Have the Kouachi brothers and Amedy Coulibaly won a posthumous victory in the battle of ideas? Since 7 January the public debate has been structured around a series of false alternatives. Are you for or against terrorism? Of course, everyone is against it (to the point of accepting a creeping extension of its definition). For or against freedom of speech? Of course, everyone is in favour, or almost everyone (except when it comes to the freedom of speech of school students accused of making apologias for terrorism).

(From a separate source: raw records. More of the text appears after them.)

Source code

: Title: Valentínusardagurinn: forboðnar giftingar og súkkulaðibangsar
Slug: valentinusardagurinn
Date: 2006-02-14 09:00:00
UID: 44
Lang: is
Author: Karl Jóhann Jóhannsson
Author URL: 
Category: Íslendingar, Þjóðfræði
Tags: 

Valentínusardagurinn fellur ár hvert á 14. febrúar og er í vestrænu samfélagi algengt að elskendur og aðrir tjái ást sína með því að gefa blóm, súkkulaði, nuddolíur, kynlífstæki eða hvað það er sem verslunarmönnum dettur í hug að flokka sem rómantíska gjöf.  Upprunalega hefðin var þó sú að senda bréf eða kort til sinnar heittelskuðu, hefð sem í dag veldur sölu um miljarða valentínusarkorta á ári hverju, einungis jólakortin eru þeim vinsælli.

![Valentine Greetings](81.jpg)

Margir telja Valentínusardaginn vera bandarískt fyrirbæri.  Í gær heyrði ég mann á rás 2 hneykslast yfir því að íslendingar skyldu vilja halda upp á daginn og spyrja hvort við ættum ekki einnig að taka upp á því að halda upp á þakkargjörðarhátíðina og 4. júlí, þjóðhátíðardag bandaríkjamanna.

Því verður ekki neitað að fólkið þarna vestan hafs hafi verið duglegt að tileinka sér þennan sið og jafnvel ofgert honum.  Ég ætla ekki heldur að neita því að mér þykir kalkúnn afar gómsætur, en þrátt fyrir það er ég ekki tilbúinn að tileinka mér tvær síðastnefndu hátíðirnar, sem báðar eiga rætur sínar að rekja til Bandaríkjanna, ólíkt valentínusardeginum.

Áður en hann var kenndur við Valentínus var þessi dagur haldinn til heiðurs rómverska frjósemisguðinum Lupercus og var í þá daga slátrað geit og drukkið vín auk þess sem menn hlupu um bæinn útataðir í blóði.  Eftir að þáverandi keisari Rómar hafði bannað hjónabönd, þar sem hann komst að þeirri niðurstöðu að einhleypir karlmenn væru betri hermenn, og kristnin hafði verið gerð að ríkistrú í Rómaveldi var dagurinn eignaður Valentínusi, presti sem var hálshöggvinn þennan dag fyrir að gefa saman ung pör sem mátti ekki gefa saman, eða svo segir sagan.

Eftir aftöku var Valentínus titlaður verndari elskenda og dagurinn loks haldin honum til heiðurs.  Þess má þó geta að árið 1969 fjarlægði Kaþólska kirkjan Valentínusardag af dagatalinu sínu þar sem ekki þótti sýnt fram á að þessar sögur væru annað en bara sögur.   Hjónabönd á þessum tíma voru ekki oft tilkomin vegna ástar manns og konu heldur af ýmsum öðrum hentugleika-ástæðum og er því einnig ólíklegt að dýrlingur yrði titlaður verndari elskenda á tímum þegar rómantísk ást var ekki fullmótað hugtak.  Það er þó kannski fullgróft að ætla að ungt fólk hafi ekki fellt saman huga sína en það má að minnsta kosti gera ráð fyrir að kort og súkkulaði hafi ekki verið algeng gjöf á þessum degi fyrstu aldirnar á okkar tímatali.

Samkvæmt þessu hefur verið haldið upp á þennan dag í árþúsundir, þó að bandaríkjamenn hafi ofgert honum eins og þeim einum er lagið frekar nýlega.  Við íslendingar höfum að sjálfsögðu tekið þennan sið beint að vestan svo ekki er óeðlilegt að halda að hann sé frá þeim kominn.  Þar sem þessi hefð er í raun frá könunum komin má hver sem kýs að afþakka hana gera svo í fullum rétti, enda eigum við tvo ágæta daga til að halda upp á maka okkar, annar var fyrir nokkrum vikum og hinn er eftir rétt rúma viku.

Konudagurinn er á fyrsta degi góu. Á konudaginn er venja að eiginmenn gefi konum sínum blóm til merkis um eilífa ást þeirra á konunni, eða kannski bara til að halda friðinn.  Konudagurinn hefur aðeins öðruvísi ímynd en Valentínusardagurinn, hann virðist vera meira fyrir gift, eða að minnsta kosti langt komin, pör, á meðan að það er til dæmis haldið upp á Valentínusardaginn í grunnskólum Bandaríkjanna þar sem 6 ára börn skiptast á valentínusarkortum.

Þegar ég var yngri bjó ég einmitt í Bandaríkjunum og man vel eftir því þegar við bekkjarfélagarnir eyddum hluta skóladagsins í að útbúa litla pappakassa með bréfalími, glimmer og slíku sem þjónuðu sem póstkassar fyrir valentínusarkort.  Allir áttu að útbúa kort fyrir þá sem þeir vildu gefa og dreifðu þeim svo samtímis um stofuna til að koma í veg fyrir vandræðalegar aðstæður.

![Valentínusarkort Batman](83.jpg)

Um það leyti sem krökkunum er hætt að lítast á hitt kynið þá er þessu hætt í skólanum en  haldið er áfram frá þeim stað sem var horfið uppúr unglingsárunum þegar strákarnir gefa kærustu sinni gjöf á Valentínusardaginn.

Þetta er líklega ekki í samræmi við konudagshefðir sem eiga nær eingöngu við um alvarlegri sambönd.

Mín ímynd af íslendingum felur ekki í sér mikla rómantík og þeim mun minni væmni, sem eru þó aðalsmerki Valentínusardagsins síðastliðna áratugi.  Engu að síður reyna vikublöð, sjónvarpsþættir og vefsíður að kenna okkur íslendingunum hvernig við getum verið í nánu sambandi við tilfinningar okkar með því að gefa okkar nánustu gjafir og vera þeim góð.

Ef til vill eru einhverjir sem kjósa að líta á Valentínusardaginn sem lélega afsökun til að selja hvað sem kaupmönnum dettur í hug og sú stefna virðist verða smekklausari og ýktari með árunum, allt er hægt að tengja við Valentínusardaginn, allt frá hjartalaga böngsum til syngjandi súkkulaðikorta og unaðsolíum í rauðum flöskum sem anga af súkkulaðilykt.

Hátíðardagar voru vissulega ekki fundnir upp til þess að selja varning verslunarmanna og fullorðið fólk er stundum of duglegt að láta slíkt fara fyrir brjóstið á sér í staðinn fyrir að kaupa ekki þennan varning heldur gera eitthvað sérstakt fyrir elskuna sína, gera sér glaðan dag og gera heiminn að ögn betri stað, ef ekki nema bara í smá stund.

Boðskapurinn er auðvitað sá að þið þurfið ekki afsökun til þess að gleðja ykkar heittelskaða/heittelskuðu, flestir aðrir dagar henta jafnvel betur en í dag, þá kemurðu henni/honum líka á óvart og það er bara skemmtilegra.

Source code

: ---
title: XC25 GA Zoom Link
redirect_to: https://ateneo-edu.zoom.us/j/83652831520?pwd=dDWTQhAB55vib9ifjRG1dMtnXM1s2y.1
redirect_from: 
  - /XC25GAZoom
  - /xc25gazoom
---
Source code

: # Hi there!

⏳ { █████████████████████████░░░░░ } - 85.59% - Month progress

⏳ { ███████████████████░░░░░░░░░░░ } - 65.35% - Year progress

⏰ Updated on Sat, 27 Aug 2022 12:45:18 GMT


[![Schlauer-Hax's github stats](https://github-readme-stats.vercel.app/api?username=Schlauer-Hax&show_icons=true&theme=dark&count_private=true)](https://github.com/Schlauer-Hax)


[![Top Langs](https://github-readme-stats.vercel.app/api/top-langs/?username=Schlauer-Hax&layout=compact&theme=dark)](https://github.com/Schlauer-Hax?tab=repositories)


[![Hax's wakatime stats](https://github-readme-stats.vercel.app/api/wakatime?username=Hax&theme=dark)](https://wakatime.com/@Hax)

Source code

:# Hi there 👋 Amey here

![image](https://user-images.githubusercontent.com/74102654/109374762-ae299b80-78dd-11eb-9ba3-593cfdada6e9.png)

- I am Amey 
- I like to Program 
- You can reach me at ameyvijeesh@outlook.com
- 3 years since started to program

The result: six months after the anti-terrorism bill, now comes the communications bill, which is just as serious an attack on our freedoms. And the litany continues. For or against the Republic? Everyone is in favour, in the name of a patriotism opposed to those who (as prime minister Manuel Valls put it) "don’t believe in France any more". The proof? The UMP has appropriated the term "republicans" and the Front National is trying to patent the word "patriots". We are waiting impatiently to find out what the Parti Socialiste’s new name is: perhaps "the secularists"? After all, they keep interrogating us as to whether we’re for or against laïcité [secularity]. Well, everyone is in favour, or almost…

Such unanimity provokes exasperated reactions: fine words can’t make people forget reality. So we can criticise this "imposture". Nonetheless, doesn’t opposing ourselves to "the spirit of 11 January" still mean participating in the same "debate", in terms that we did not choose? The Prime Minister was not mistaken in entering the arena to defend the union sacrée [national unity]. But let’s gamble on taking back the initiative: not by reacting, but by acting, with our own words. We have to refuse to allow ourselves to get caught up in false oppositions.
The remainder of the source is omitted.